***** MATERIALS PROVIDED *****

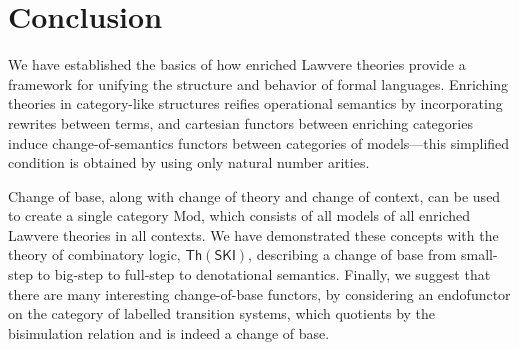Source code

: \documentclass{amsart}
\theoremstyle{definition}
\newcommand{\Th}{\mathsf{Th}}
\begin{document}
\section{Conclusion}
\label{sec:conclusion}

We have established the basics of how enriched Lawvere theories provide a framework for unifying the structure and behavior of formal languages. Enriching theories in category-like structures reifies operational semantics by incorporating rewrites between terms, and cartesian functors between enriching categories induce change-of-semantics functors between categories of models---this simplified condition is obtained by using only natural number arities.

Change of base, along with change of theory and change of context, can be used to create
a single category $\mathrm{Mod}$, which consists of all models of all enriched Lawvere theories in all contexts. We have demonstrated these concepts with the theory of combinatory logic, $\Th(\mathsf{SKI})$, describing a change of base from small-step to big-step to full-step to denotational semantics. Finally, we suggest that there are many interesting change-of-base functors, by considering an endofunctor on the category of labelled transition systems, which quotients by the bisimulation relation and is indeed a change of base.
\end{document}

*****

[EXERCISE OBJECTIVE]
Transcribe the records verbatim, excluding pictures.

[ANSWER FOR THIS EXERCISE]
Source code

: \documentclass{amsart}
\theoremstyle{definition}
\newcommand{\Th}{\mathsf{Th}}
\begin{document}
\section{Conclusion}
\label{sec:conclusion}

We have established the basics of how enriched Lawvere theories provide a framework for unifying the structure and behavior of formal languages. Enriching theories in category-like structures reifies operational semantics by incorporating rewrites between terms, and cartesian functors between enriching categories induce change-of-semantics functors between categories of models---this simplified condition is obtained by using only natural number arities.

Change of base, along with change of theory and change of context, can be used to create
a single category $\mathrm{Mod}$, which consists of all models of all enriched Lawvere theories in all contexts. We have demonstrated these concepts with the theory of combinatory logic, $\Th(\mathsf{SKI})$, describing a change of base from small-step to big-step to full-step to denotational semantics. Finally, we suggest that there are many interesting change-of-base functors, by considering an endofunctor on the category of labelled transition systems, which quotients by the bisimulation relation and is indeed a change of base.
\end{document}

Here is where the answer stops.